E-Commerce Trends to Watch in 2015
In this Q&A with Dan Leberman, vice president and general manager of PayPal's North American Online Small and Medium Business Unit, we discuss the digital marketing trends that figure to impact retailers the most in 2015, from social commerce to international expansion to marketing automation and more.
Retail Online Integration: How do you see social commerce evolving in 2015?
Dan Leberman: Social commerce sales in the U.S. are expected to reach $14 billion by 2015, and has evolved significantly from what it was just a few years ago. Social commerce used to mean that retailers were encouraging their customers to simply buy via their social media brand pages, which never took off. Today, we're seeing a rise in social commerce, but in ways that browsing, buying and sharing are happening more naturally. For example, sharing and buying on apps like Houzz and Pinterest. We'll continue to see this type of growth in social commerce in 2015.
ROI: What steps can online retailers take to increase international sales in 2015?
DL: First, retailers need to invest time in understanding which products are in demand in particular markets, shaped in part by cultural traditions, holidays and events. Retailers of any size can sell internationally in cost-effective ways via e-commerce, but they need to do their homework before going global. Retailers also need to determine the differing regulatory requirements for customs, duties and taxes that can make both shipping and accounting a challenge when selling internationally.
ROI: How can retailers use marketing automation (e.g., abandoned cart messages) to increase sales?
DL: Many retailers send targeted emails to consumers who have abandoned carts, some incentivizing them with bundled offerings to complete a larger transaction. One of the most promising new strategies for retailers is to develop a truly comprehensive omnichannel strategy, one that enables consumers to pick back up in one channel a cart that they may have abandoned in another channel (e.g., mobile to desktop) without having to start over or input their purchase information again.
In addition, giving consumers the ability to store their payment information and shipping and billing addresses is a proven way to improve conversions — the less data entry required, the more likely it is that a customer will check out rather than abandon their cart. Solutions that enable customers to purchase in an app with a single touch on their mobile devices remove obstacles from the checkout process and help to increase conversions for retailers.
ROI: Where do you see mobile headed in 2015?
DL: Mobile commerce is on the rise and is expected to hit $204 billion globally by the end of this year. PayPal itself processed more than 1 billion mobile transactions in 2014. Consumers are spending more and more time on their mobile devices and increasingly expect to be able to move seamlessly between all elements of their purchasing journey — no matter where they are physically or what device they're using.

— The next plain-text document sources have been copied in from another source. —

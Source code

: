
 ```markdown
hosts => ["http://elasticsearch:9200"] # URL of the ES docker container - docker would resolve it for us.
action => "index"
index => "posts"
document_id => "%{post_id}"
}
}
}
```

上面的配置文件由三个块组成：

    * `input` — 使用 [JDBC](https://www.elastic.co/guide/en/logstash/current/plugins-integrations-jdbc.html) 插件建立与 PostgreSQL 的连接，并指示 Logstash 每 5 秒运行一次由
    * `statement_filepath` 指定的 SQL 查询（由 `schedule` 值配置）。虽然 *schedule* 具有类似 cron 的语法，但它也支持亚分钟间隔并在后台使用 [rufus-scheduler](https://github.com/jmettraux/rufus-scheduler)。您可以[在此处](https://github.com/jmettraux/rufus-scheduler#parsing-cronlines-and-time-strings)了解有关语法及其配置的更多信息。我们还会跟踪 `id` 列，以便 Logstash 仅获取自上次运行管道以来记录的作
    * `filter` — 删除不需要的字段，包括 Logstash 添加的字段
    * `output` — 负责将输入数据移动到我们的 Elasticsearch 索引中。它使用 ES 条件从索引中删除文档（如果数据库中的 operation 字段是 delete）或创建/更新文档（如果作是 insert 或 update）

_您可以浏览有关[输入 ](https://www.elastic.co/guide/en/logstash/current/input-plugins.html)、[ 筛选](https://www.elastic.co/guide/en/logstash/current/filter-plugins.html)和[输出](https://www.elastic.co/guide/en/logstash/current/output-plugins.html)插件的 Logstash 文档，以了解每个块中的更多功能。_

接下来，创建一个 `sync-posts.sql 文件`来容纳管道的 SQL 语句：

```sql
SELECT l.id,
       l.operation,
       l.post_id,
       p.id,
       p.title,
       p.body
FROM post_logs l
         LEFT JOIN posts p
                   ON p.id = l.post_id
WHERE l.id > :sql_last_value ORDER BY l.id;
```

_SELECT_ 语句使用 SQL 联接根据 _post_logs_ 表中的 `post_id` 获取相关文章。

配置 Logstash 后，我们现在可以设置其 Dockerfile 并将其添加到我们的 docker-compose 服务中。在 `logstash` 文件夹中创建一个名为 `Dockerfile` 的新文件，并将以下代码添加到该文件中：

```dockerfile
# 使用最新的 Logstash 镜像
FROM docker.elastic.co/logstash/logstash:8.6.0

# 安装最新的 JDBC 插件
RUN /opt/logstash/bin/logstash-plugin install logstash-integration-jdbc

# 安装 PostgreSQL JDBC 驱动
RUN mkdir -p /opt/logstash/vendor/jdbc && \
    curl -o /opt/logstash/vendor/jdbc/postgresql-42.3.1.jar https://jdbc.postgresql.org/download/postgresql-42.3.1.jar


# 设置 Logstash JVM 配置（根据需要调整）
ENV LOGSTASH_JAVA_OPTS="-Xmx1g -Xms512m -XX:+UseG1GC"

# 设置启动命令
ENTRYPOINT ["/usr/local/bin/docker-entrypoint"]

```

As consumers shift to mobile, savvy retailers are using mobile solutions to target customers, personalize the shopping experience and solve in-store pain points. Early-adopting small businesses have begun experimenting with a variety of mobile tools as they look to drive new sales, develop stronger customer relationships and simplify their operations. Broadly available tools like mobile offers and mobile-based card terminals sit alongside industry-specific solutions that have also been piloted — e.g., the ability to order ahead and skip the line.
ROI: What are some tips for retailers as they finalize their 2015 digital marketing strategies?
DL: Retailers that take advantage of emerging e-commerce trends can get a leg up on their competitors by expanding their markets locally by selling online, in person or on mobile, and globally through evolving technologies. Technology and credit innovation, in particular, is a burgeoning category, as uniquely valuable credit for e-commerce businesses and consumers has become available over the last several years.
Many online retailers are already increasing conversion rates and ticket sizes by enabling "in checkout" credit products. These types of products allow consumers to immediately access a line of credit, subject to credit approval, at online retailers that accept PayPal, without the seller having to take on any risk. On the business side, online retailers that are unable to get loans from traditional lenders may find success with loans like PayPal Working Capital, which uses PayPal sales volume to underwrite the loans. Businesses are using these funds to increase inventory, hire seasonal workers and launch marketing campaigns.